ABOUT THIS EXERCISE.
When a line below contains the string "mbox", show that line.

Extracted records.
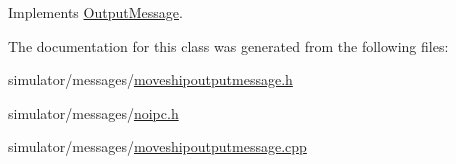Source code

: Implements \mbox{\hyperlink{class_output_message_a42e0a2560b1bf9e58b6626056f87b8c2}{Output\+Message}}.



The documentation for this class was generated from the following files\+:\begin{DoxyCompactItemize}
\item 
simulator/messages/\mbox{\hyperlink{moveshipoutputmessage_8h}{moveshipoutputmessage.\+h}}\item 
simulator/messages/\mbox{\hyperlink{noipc_8h}{noipc.\+h}}\item 
simulator/messages/\mbox{\hyperlink{moveshipoutputmessage_8cpp}{moveshipoutputmessage.\+cpp}}\end{DoxyCompactItemize}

WORKED SOLUTION.
: Implements \mbox{\hyperlink{class_output_message_a42e0a2560b1bf9e58b6626056f87b8c2}{Output\+Message}}.
simulator/messages/\mbox{\hyperlink{moveshipoutputmessage_8h}{moveshipoutputmessage.\+h}}\item 
simulator/messages/\mbox{\hyperlink{noipc_8h}{noipc.\+h}}\item 
simulator/messages/\mbox{\hyperlink{moveshipoutputmessage_8cpp}{moveshipoutputmessage.\+cpp}}\end{DoxyCompactItemize}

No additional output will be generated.